In the directory package, it is new modules with the same API, so that you would just change your imports: System.Directory.OsPath

There are generally two approaches code-wise:

  1. use CPP to make your internal module work with both FilePath and OsPath (I use that strategy). In file-io it was enough to actually use hs-source-dir with a platform if-else in the cabal file: Don't use `CPP` by sol · Pull Request #9 · hasufell/file-io · GitHub for the PosixPath/WindowsPath unification.
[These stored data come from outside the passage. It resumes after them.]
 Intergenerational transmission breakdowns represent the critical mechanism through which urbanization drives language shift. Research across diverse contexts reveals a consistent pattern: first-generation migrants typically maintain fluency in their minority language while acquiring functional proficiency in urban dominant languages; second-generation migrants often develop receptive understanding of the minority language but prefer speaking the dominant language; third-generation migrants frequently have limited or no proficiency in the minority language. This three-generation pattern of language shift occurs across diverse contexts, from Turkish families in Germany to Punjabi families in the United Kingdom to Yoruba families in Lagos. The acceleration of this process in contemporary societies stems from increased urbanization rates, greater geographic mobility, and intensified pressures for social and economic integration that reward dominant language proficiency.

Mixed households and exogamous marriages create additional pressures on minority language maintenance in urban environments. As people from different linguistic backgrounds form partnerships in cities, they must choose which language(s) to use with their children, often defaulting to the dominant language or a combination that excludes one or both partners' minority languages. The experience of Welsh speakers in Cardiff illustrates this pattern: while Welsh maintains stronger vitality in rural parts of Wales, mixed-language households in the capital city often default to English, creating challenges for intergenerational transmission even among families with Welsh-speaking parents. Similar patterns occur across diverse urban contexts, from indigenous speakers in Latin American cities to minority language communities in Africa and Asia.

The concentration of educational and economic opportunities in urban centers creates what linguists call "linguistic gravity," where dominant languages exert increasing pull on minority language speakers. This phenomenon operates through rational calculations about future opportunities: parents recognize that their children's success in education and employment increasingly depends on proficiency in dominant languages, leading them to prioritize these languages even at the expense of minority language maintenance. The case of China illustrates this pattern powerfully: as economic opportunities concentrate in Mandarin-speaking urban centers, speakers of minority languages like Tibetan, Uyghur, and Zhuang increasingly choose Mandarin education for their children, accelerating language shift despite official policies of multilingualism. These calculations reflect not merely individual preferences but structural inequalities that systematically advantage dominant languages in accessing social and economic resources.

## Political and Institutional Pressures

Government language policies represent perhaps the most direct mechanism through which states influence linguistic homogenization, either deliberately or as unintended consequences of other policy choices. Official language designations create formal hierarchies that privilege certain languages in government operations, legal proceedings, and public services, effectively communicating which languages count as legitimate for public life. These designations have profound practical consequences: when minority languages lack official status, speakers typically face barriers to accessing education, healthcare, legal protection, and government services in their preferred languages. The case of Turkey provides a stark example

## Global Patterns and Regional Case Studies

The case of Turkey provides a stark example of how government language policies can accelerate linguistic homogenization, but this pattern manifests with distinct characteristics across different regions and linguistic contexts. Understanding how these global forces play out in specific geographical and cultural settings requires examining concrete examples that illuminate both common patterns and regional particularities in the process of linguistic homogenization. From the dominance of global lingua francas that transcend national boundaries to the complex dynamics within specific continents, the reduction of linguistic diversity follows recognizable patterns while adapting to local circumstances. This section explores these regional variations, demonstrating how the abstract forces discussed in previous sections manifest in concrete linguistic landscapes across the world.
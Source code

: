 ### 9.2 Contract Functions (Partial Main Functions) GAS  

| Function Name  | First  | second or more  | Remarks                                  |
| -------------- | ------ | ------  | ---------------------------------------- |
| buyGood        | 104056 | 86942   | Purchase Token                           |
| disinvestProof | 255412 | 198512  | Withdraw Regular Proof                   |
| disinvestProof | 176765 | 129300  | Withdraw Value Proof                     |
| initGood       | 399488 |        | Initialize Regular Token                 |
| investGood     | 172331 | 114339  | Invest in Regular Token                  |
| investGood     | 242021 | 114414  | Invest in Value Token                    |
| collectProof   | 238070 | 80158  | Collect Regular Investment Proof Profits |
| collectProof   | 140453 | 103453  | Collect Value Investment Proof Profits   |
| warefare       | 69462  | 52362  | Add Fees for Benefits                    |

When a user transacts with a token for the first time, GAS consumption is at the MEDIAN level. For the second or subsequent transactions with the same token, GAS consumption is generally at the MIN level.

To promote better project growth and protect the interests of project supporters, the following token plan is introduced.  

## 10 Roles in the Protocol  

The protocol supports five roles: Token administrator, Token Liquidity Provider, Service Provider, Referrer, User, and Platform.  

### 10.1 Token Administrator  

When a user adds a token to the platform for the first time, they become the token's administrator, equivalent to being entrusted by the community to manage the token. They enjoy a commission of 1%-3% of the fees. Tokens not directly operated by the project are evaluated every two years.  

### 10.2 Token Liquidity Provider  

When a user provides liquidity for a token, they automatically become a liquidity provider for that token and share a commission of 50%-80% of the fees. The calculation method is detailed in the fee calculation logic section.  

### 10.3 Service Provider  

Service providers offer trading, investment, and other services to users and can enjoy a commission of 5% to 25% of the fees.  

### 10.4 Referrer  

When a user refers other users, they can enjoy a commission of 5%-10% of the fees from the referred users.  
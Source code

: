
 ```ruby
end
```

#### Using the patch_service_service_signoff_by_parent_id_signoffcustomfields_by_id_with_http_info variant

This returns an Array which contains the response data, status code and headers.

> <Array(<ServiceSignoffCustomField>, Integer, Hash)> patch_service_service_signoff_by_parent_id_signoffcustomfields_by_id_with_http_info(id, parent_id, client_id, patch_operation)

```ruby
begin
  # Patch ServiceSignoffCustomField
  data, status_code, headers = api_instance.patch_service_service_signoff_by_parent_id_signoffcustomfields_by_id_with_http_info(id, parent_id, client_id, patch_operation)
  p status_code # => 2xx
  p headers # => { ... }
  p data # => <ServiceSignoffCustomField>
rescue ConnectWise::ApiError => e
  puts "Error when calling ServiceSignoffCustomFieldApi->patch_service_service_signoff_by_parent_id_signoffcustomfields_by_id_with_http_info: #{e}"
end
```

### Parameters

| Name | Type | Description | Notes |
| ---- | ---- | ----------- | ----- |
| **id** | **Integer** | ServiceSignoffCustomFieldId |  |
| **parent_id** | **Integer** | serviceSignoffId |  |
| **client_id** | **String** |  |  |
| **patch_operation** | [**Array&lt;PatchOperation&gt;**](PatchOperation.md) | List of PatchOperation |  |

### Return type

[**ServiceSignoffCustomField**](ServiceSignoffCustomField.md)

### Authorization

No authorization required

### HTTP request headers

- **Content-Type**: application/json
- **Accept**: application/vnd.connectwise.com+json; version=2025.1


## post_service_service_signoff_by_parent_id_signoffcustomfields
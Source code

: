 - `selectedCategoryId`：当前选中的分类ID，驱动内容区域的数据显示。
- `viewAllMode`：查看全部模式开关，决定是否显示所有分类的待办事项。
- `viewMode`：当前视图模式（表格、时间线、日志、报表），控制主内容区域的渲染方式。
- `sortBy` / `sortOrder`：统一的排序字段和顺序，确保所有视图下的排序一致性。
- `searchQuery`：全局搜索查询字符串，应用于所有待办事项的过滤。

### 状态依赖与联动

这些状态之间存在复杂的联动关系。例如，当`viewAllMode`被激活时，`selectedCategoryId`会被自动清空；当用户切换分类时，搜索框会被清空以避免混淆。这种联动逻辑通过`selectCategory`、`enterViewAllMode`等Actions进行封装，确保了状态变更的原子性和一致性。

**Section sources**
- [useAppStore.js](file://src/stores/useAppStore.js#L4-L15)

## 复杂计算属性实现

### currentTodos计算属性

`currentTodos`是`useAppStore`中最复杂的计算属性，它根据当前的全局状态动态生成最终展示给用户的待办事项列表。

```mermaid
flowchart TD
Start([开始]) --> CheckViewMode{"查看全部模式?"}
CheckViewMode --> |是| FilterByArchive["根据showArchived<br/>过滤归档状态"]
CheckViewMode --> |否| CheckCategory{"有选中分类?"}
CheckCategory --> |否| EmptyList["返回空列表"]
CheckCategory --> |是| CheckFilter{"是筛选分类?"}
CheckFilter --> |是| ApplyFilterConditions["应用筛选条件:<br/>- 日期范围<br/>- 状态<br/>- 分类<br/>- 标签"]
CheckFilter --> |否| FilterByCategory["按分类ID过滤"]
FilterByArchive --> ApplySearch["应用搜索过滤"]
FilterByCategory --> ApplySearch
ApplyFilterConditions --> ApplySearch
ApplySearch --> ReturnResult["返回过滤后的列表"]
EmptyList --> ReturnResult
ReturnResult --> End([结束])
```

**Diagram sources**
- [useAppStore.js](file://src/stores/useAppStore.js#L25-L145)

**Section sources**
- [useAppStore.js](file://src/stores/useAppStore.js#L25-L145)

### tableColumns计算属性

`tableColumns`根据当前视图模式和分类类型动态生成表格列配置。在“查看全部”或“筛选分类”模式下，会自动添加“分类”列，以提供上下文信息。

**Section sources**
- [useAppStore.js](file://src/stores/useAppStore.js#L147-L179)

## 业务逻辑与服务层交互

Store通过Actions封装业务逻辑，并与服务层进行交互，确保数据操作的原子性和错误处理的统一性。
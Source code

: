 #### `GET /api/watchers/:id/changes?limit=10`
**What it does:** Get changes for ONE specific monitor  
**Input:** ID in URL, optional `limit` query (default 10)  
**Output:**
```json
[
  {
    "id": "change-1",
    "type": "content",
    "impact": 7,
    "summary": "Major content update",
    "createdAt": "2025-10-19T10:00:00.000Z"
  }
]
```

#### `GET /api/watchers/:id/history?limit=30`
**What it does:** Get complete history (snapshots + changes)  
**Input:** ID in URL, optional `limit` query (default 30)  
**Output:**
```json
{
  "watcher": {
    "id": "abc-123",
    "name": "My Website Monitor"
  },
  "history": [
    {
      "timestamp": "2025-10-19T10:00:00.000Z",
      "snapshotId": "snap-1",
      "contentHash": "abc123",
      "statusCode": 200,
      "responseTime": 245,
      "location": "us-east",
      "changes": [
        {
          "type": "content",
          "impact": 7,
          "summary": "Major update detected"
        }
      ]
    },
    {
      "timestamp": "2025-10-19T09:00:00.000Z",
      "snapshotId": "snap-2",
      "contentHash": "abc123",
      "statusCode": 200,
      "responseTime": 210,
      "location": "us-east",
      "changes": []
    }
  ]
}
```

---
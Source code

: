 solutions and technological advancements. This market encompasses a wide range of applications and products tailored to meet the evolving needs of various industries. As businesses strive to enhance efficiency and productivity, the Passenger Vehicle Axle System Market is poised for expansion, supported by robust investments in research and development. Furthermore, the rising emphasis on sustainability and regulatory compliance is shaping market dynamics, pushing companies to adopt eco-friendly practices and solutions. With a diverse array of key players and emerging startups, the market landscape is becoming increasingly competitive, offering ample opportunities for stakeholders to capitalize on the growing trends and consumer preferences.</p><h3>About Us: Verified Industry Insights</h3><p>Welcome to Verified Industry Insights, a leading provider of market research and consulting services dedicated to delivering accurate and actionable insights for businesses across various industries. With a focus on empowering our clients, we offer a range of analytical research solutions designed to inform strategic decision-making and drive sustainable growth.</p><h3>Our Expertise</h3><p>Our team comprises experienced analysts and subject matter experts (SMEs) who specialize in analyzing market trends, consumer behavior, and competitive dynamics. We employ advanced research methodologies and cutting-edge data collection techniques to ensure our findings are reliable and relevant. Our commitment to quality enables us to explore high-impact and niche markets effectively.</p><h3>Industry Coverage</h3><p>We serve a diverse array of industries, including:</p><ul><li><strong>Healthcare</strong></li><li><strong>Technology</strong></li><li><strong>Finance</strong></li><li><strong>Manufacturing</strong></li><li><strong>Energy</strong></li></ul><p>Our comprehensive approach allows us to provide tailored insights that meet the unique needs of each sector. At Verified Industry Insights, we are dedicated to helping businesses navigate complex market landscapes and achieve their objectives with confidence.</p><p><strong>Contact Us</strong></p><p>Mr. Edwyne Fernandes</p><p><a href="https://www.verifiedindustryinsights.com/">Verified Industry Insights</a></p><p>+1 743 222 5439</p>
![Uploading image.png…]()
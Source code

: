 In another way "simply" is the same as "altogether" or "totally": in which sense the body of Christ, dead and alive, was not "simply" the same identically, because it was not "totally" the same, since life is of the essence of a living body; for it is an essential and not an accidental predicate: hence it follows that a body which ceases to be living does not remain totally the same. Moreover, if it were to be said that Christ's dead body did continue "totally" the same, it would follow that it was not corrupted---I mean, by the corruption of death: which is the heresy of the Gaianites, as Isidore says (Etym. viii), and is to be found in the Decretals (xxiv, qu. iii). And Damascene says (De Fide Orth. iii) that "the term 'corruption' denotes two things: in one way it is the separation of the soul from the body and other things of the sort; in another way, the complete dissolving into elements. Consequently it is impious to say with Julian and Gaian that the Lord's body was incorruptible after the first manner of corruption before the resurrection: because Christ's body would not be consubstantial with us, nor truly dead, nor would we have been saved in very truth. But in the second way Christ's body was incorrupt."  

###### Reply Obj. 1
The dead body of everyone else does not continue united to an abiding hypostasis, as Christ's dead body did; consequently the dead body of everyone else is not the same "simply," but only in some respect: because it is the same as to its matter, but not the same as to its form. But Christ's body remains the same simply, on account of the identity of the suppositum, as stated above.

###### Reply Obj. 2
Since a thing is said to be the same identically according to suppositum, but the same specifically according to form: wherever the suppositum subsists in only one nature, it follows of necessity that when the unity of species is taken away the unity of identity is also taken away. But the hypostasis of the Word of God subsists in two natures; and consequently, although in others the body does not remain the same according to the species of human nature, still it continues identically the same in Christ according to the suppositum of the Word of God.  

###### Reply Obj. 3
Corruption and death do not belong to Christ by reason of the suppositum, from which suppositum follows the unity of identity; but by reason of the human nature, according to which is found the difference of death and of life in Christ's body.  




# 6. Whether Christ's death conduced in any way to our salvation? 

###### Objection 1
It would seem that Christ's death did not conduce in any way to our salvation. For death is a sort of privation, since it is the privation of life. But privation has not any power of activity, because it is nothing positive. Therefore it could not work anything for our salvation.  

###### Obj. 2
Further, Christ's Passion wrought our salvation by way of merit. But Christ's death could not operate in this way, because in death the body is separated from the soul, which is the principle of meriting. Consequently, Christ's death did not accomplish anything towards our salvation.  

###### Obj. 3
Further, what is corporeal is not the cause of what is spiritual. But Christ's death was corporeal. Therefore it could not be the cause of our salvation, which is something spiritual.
Maybe that approach works as well.
  2. write your internal API to use OsPath exclusively and then write a “shim” that converts to and from filepaths using encodeFS and decodeFS. This was done in directory: directory/System/Directory.hs at master · haskell/directory · GitHub

I’m not a fan of the second approach. It also caused performance regressions, afair. I can’t find the GHC ticket at the moment.

1 Like

Is quite astonishing! Has opened my eyes to the possibilities and complexities of text processing. This kind of work, with its dept and comprehensiveness on an specific practical topic, is something I haven’t seen much in the ecosystem. Thanks for making this guide!

6 Likes

Thanks for making this - it’s very well-organized and informative.

Here are a couple more string types that could be added:

  • FastString in the GHC source
  • Interned strings from the intern library - for when you need quick equality tests

Yeah, there’s actually more stuff that we can talk about. But at this point it feels like starting a “Haskell Book” (like the Rust one).

That seems like a potentially interesting idea, but would have to be a coordinated collaborative effort.

Wrt FastString… it seemed like a really specific thing (e.g. O(1) Eq check) and the operations and ecosystem support is rather limited. Have you used it in the wild?

3 Likes

What are people using for texts indexed by their min/max length in the type? There are packages for non-empty texts. A type level indexed text type would be a generalization of that.

I suppose this is slightly distinct from length indexed vectors as known in dependently typed languages (e.g. data Vect : (len : Nat) -> (elem : Type) -> Type in Data.Vect in Idris), since it wouldn’t necessarily be a list of characters, but more like Data.Text.Text.

Currently, package refined. It’s decent for simple constraints, but if you try to say too much you spend too long leading GHC by the hand through elementary logic. I haven’t had the time to look into package rerefined to determine whether its objections are worth switching.

I also haven’t had time to look into using Liquid Haskell for this case, but it could be pretty nice too.